Conversely, anything short of a 5-0-0, 4-1-0 or 4-0-1 record in their next five contests, expect the Blue Jackets to make some trades at the deadline.
So, what needs would the Blue Jackets like to fulfill and what players might the Blue Jackets consider trading in order to meet their needs?
Assuming that their playoff prospects dwindle in the next week, expect the Blue Jackets needs to be in the form of draft picks or possibly draft positioning, particularly in the early rounds of the draft. They are content with their prospects and their prospect system and have several young players currently with the parent squad or on the verge of playing at the NHL level, very soon: forwards Alexander Wennberg, Marko Dano, Kerby Rychel, Oliver Bjorkstrand, Sonny Milano, defensemen Mike Reilly, Ryan Collins and Dillon Heatherington and goaltenders Oscar Dansk and Anton Forsberg although the majority of their NHL or near-NHL-level talent is at the forward position.
So, assuming that draft picks will be the intended goal as to a return, what players might be in the mix to be offered in a trade at the trade deadline?
Cam Atkinson – Atkinson may be the most attractive trading chip for the Blue Jackets as it’s been rumored that he is the player most frequently brought up during any trade discussion. Atkinson is a young (25), dynamic forward who has registered over 20 goals in his only full NHL season. While you’d think that holding onto a 20-goal scorer is a relative certainty, where it gets complicated is that Atkinson can be an unrestricted free agent (UFA) at the end of this season and his price tag will certainly climb, considerably. For a Stanley Cup-contending team in need of a top six forward with plenty of upside, Atkinson could be a solid piece to contend with.
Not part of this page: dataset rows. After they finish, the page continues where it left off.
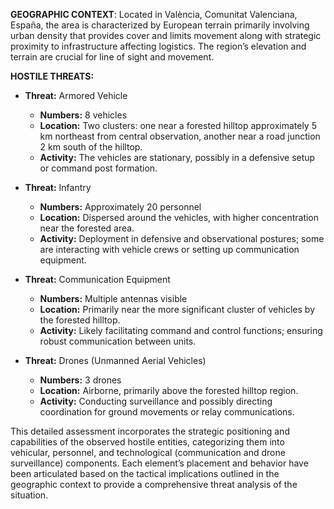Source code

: **GEOGRAPHIC CONTEXT**: Located in València, Comunitat Valenciana, España, the area is characterized by European terrain primarily involving urban density that provides cover and limits movement along with strategic proximity to infrastructure affecting logistics. The region’s elevation and terrain are crucial for line of sight and movement.

**HOSTILE THREATS:**
- **Threat:** Armored Vehicle
  - **Numbers:** 8 vehicles
  - **Location:** Two clusters: one near a forested hilltop approximately 5 km northeast from central observation, another near a road junction 2 km south of the hilltop.
  - **Activity:** The vehicles are stationary, possibly in a defensive setup or command post formation.

- **Threat:** Infantry
  - **Numbers:** Approximately 20 personnel
  - **Location:** Dispersed around the vehicles, with higher concentration near the forested area.
  - **Activity:** Deployment in defensive and observational postures; some are interacting with vehicle crews or setting up communication equipment.

- **Threat:** Communication Equipment
  - **Numbers:** Multiple antennas visible
  - **Location:** Primarily near the more significant cluster of vehicles by the forested hilltop.
  - **Activity:** Likely facilitating command and control functions; ensuring robust communication between units.

- **Threat:** Drones (Unmanned Aerial Vehicles)
  - **Numbers:** 3 drones
  - **Location:** Airborne, primarily above the forested hilltop region.
  - **Activity:** Conducting surveillance and possibly directing coordination for ground movements or relay communications.

This detailed assessment incorporates the strategic positioning and capabilities of the observed hostile entities, categorizing them into vehicular, personnel, and technological (communication and drone surveillance) components. Each element’s placement and behavior have been articulated based on the tactical implications outlined in the geographic context to provide a comprehensive threat analysis of the situation.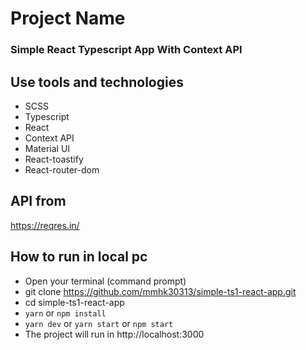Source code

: # Project Name

### Simple React Typescript App With Context API

## Use tools and technologies
* SCSS
* Typescript
* React
* Context API
* Material UI
* React-toastify
* React-router-dom

## API from
https://reqres.in/

## How to run in local pc
* Open your terminal (command prompt)
* git clone https://github.com/mmhk30313/simple-ts1-react-app.git
* cd simple-ts1-react-app
* `yarn` or `npm install`
* `yarn dev` or `yarn start` or `npm start`
* The project will run in http://localhost:3000
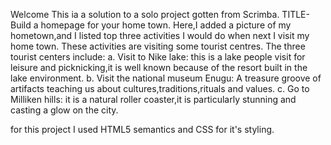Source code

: Welcome
This ia a solution to a solo project gotten from Scrimba.
TITLE- Build a homepage for your home town.
Here,I added a picture of my hometown,and I listed top three activities I would do when next I visit my home town. These activities are visiting some tourist centres.
The three tourist centers include:
a. Visit to Nike lake: this is a lake people visit for leisure and picknicking,it is well known because of the resort built in the lake environment.
b. Visit the national museum Enugu: A treasure groove of artifacts teaching us about cultures,traditions,rituals and values.
c. Go to Milliken hills: it is a natural roller coaster,it is particularly stunning and casting a glow on the city.

for this project I used HTML5 semantics and CSS for it's styling.
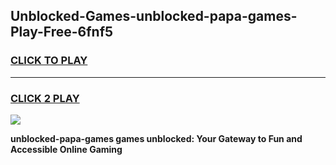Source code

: 
## Unblocked-Games-unblocked-papa-games-Play-Free-6fnf5
<h3>
<a href="https://premium76.site?title=unblocked-papa-games&ref=23A">CLICK TO PLAY</a></h3>
<hr>

<h3>
<a href="https://premium76.site?title=unblocked-papa-games&ref=23A">CLICK 2 PLAY</a>
  
</h3>

<a href="https://premium76.site?title=unblocked-papa-games&ref=23A"><img src="https://clearcache.store/games.png"></a>


**unblocked-papa-games games unblocked: Your Gateway to Fun and Accessible Online Gaming**
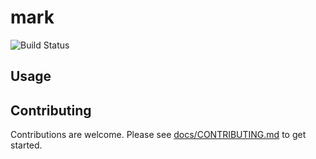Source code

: # mark

![Build Status](https://github.com/ibm-skills-network/mark/actions/workflows/release.yml/badge.svg)

## Usage

## Contributing

Contributions are welcome.
Please see [docs/CONTRIBUTING.md](./docs/CONTRIBUTING.md) to get started.

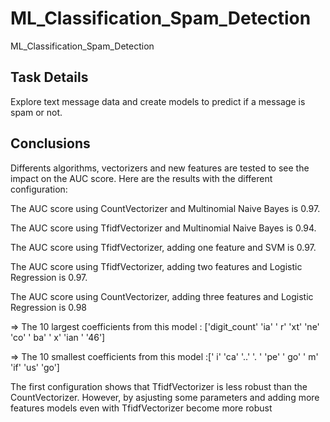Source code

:# ML_Classification_Spam_Detection
ML_Classification_Spam_Detection
## Task Details 
Explore text message data and create models to predict if a message is spam or not.

## Conclusions

Differents algorithms, vectorizers and new features are tested to see the impact on the AUC score. Here are the results with the different configuration:

The AUC score using CountVectorizer and Multinomial Naive Bayes is 0.97.

The AUC score using TfidfVectorizer and Multinomial Naive Bayes is 0.94.

The AUC score using TfidfVectorizer, adding one feature and SVM is 0.97.

The AUC score using TfidfVectorizer, adding two features and Logistic Regression is 0.97.

The AUC score using CountVectorizer, adding three features and Logistic Regression is 0.98

   => The 10 largest coefficients from this model : ['digit_count' 'ia' ' r' 'xt' 'ne' 'co' ' ba' ' x' 'ian ' '46']
   
   => The 10 smallest coefficients from this model :[' i' 'ca' '..' '. ' 'pe' ' go' ' m' 'if' 'us' 'go']
   
The first configuration shows that TfidfVectorizer is less robust than the CountVectorizer. However, by  asjusting some parameters and adding more features models even with TfidfVectorizer become more robust
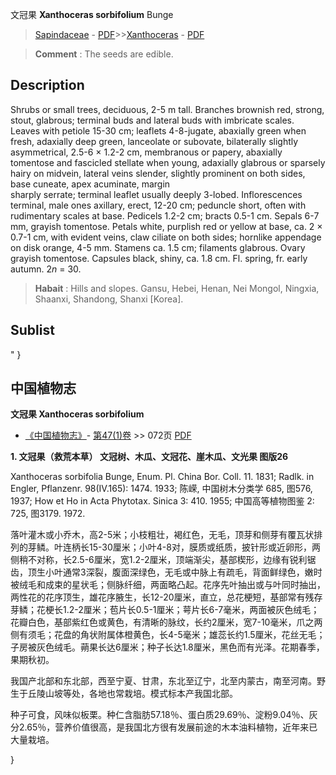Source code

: 文冠果 **Xanthoceras sorbifolium** Bunge

> [Sapindaceae](http://www.iplant.cn/info/Sapindaceae?t=foc) - [PDF](http://www.iplant.cn/foc/pdf/Sapindaceae.pdf)>>[Xanthoceras](http://www.iplant.cn/info/Xanthoceras?t=foc) - [PDF](http://www.iplant.cn/foc/pdf/Xanthoceras.pdf)

> **Comment** : 
> The seeds are edible.

## Description

Shrubs or small trees, deciduous, 2-5 m tall. Branches brownish red, strong, stout, glabrous; terminal buds and lateral buds with imbricate scales. Leaves with petiole 15-30 cm; leaflets 4-8-jugate, abaxially green when fresh, adaxially deep green, lanceolate or subovate, bilaterally slightly asymmetrical, 2.5-6 × 1.2-2 cm, membranous or papery, abaxially tomentose and fascicled stellate when young, adaxially glabrous or sparsely hairy on midvein, lateral veins slender, slightly prominent on both sides, base cuneate, apex acuminate, margin <br clear=all> sharply serrate; terminal leaflet usually deeply 3-lobed. Inflorescences terminal, male ones axillary, erect, 12-20 cm; peduncle short, often with rudimentary scales at base. Pedicels 1.2-2 cm; bracts 0.5-1 cm. Sepals 6-7 mm, grayish tomentose. Petals white, purplish red or yellow at base, ca. 2 × 0.7-1 cm, with evident veins, claw ciliate on both sides; hornlike appendage on disk orange, 4-5 mm. Stamens ca. 1.5 cm; filaments glabrous. Ovary grayish tomentose. Capsules black, shiny, ca. 1.8 cm. Fl. spring, fr. early autumn. 2*n* = 30.

> **Habait** : 
> Hills and slopes. Gansu, Hebei, Henan, Nei Mongol, Ningxia, Shaanxi, Shandong, Shanxi [Korea].

## Sublist
"
}
## 中国植物志

**文冠果 Xanthoceras sorbifolium**

* [《中国植物志》](http://www.iplant.cn/frps)- [第47(1)卷](http://www.iplant.cn/frps/vol/47(1)) >> 072页 [PDF](http://www.iplant.cn/frps/pdf/47(1)/072.PDF)

**1. 文冠果（救荒本草）  文冠树、木瓜、文冠花、崖木瓜、文光果   图版26**

Xanthoceras sorbifolia Bunge, Enum. Pl. China Bor. Coll. 11. 1831; Radlk. in Engler, Pflanzenr. 98(IV.165): 1474. 1933; 陈嵘, 中国树木分类学 685, 图576, 1937; How et Ho in Acta Phytotax. Sinica 3: 410. 1955; 中国高等植物图鉴 2: 725, 图3179. 1972.

落叶灌木或小乔木，高2-5米；小枝粗壮，褐红色，无毛，顶芽和侧芽有覆瓦状排列的芽鳞。叶连柄长15-30厘米；小叶4-8对，膜质或纸质，披针形或近卵形，两侧稍不对称，长2.5-6厘米，宽1.2-2厘米，顶端渐尖，基部楔形，边缘有锐利锯齿，顶生小叶通常3深裂，腹面深绿色，无毛或中脉上有疏毛，背面鲜绿色，嫩时被绒毛和成束的星状毛；侧脉纤细，两面略凸起。花序先叶抽出或与叶同时抽出，两性花的花序顶生，雄花序腋生，长12-20厘米，直立，总花梗短，基部常有残存芽鳞；花梗长1.2-2厘米；苞片长0.5-1厘米；萼片长6-7毫米，两面被灰色绒毛；花瓣白色，基部紫红色或黄色，有清晰的脉纹，长约2厘米，宽7-10毫米，爪之两侧有须毛；花盘的角状附属体橙黄色，长4-5毫米；雄蕊长约1.5厘米，花丝无毛；子房被灰色绒毛。蒴果长达6厘米；种子长达1.8厘米，黑色而有光泽。花期春季，果期秋初。

我国产北部和东北部，西至宁夏、甘肃，东北至辽宁，北至内蒙古，南至河南。野生于丘陵山坡等处，各地也常栽培。模式标本产我国北部。

种子可食，风味似板栗。种仁含脂肪57.18％、蛋白质29.69％、淀粉9.04％、灰分2.65％，营养价值很高，是我国北方很有发展前途的木本油料植物，近年来已大量栽培。

}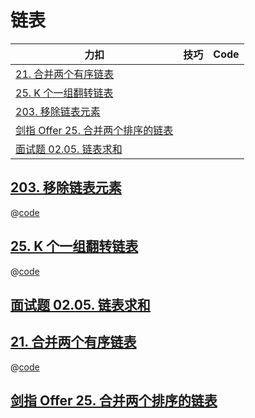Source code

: # 链表

| 力扣                                                                                                         | 技巧 | Code |
| ------------------------------------------------------------------------------------------------------------ | ---- | ---- |
| [21. 合并两个有序链表](https://leetcode.cn/problems/merge-two-sorted-lists/)                                 |      |      |
| [25. K 个一组翻转链表](https://leetcode.cn/problems/reverse-nodes-in-k-group/)                               |      |      |
| [203. 移除链表元素](https://leetcode.cn/problems/remove-linked-list-elements/)                               |      |      |
| [剑指 Offer 25. 合并两个排序的链表](https://leetcode.cn/problems/he-bing-liang-ge-pai-xu-de-lian-biao-lcof/) |      |      |
| [面试题 02.05. 链表求和](https://leetcode.cn/problems/sum-lists-lcci/)                                       |      |      |

## [203. 移除链表元素](https://leetcode.cn/problems/remove-linked-list-elements/)

@[code](./removeElements.py)

## [25. K 个一组翻转链表](https://leetcode.cn/problems/reverse-nodes-in-k-group/)

@[code](./reverseKGroup.py)

## [面试题 02.05. 链表求和](https://leetcode.cn/problems/sum-lists-lcci/)

## [21. 合并两个有序链表](https://leetcode.cn/problems/merge-two-sorted-lists/)

@[code](./mergeTwoLists.py)

## [剑指 Offer 25. 合并两个排序的链表](https://leetcode.cn/problems/he-bing-liang-ge-pai-xu-de-lian-biao-lcof/)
Matt Calvert – Calvert, while not as attractive a commodity as Atkinson, could also reap some rewards with a Cup-contending team in need of Calvert’s high-energy and streaky goal-scoring proclivity, albeit on a 3rd scoring line situation. Injuries have always stifled Calvert’s career progress and his diminutive size and strength will make reaping a big return, unless he’s part of a larger package of players, a bit limiting. Like Atkinson, Calvert can also become an UFA at the end of the season.
Jordan Leopold – the Blue Jackets acquired Leopold at the beginning of the regular season as a result of a plethora of injuries ravaging their blueline. Leopold is a savvy, mobile defenseman who can log big minutes to a contending squad’s playoff push. The 34-year old Leopold is also an UFA-eligible player who once Ryan Murray can shake the injury bug that has plagued him throughout his early NHL career, doesn’t appear to be a player that is a part of the Blue Jackets future plans.
Artem Anisimov – Anisimov may appear, on the surface, to be a player that the Blue Jackets wouldn’t normally offer in a trade given his obvious physical gifts and upside; however, it’s his inconsistency and inability to capitalize upon his obvious physical gifts that could make him a possible trade candidate. The 26-year old forward isn’t an impending UFA but with a $3.3 million per season price tag, he provides a tempting trading chip to a team who is intrigued with his size and potential in playing in a top six forward line role.
Other players with lesser trade value who may be offered for later-round draft picks, unless if part of a multi-player package, include Mark Letestu, Jack Skille and Brian Gibbons, all of who are impending UFAs at season’s end.
Although this injury-plagued season has been frustrating, the Blue Jackets, the NHL’s 2nd youngest team, can use the upcoming NHL Trade Deadline as a vehicle to continue to build upon their rising future prospects for success.